DETAILED ACTION
Notice of Pre-AIA  or AIA  Status
1.	The present application, filed on or after March 16, 2013, is being examined under the first inventor to file provisions of the AIA .

Claim Rejections - 35 USC § 101
35 U.S.C. 101 reads as follows:
Whoever invents or discovers any new and useful process, machine, manufacture, or composition of matter, or any new and useful improvement thereof, may obtain a patent therefor, subject to the conditions and requirements of this title.
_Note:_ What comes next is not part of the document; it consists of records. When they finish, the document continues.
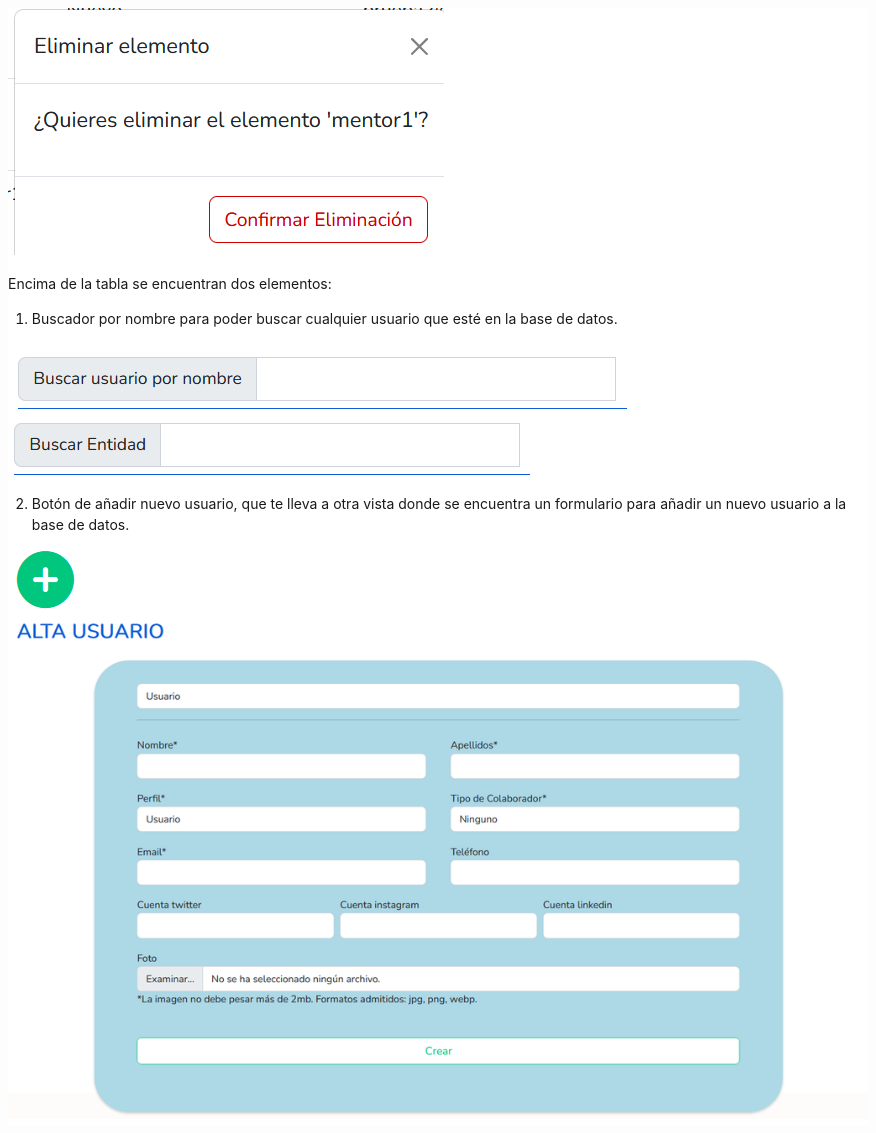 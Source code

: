   ![Eliminar usuarios](img/admin_eliminar_elemento.png)



  Encima de la tabla se encuentran dos elementos:
  1. Buscador por nombre para poder buscar cualquier usuario que esté en la base de datos. 

  ![Buscador usuarios](img/admin_buscar_usuario.png)
  ![Buscador entidad](img/admin_buscar_entidad.png)

  2. Botón de añadir nuevo usuario, que te lleva a otra vista donde se encuentra un formulario para añadir un nuevo usuario a la base de datos.

  ![Añadir botón](img/admin_boton_add.png)
  ![Añadir usuario](img/admin_add_usuario.png)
2.	Claims 1-7 and 13-18 are rejected under 35 U.S.C. 101 because the claimed invention is directed to a judicial exception (i.e., a law of nature, a natural phenomenon, or an abstract idea) without significantly more. 
MPEP 2106 outlines a two-part analysis for Subject Matter Eligibility as shown in the chart below.
	
    PNG
    media_image1.png
    930
    645
    media_image1.png
    Greyscale


Step 1, the claimed invention must be to one of the four statutory categories. 35 U.S.C. 101 defines the four categories of invention that Congress deemed to be the appropriate subject matter of a patent: processes, machines, manufactures and compositions of matter. 
Step 2, the claimed invention also must qualify as patent-eligible subject matter, i.e., the claim must not be directed to a judicial exception unless the claim as a whole includes additional limitations amounting to significantly more than the exception.
Step 2A is a two-prong inquiry, as shown in the chart below.

    PNG
    media_image2.png
    681
    881
    media_image2.png
    Greyscale

Prong One asks does the claim recite an abstract idea, law of nature, or natural phenomenon? In Prong One examiners evaluate whether the claim recites a judicial exception, i.e. whether a law of nature, natural phenomenon, or abstract idea is set forth or described in the claim. If the claim recites a judicial exception (i.e., an abstract idea enumerated in MPEP § 2106.04(a), a law of nature, or a natural phenomenon), the claim requires further analysis in Prong Two. If the claim does not recite a judicial exception (a law of nature, natural phenomenon, or abstract idea), then the claim cannot be directed to a judicial exception (Step 2A: NO), and thus the claim is eligible at Pathway B without further analysis. Abstract ideas can be grouped as, e.g., mathematical concepts, certain methods of organizing human activity, and mental processes.
Prong Two asks does the claim recite additional elements that integrate the judicial exception into a practical application? If the additional elements in the claim integrate the recited exception into a practical application of the exception, then the claim is not directed to the judicial exception (Step 2A: NO) and thus is eligible at Pathway B. This concludes the eligibility analysis. If, however, the additional elements do not integrate the exception into a practical application, then the claim is directed to the recited judicial exception (Step 2A: YES), and requires further analysis under Step 2B.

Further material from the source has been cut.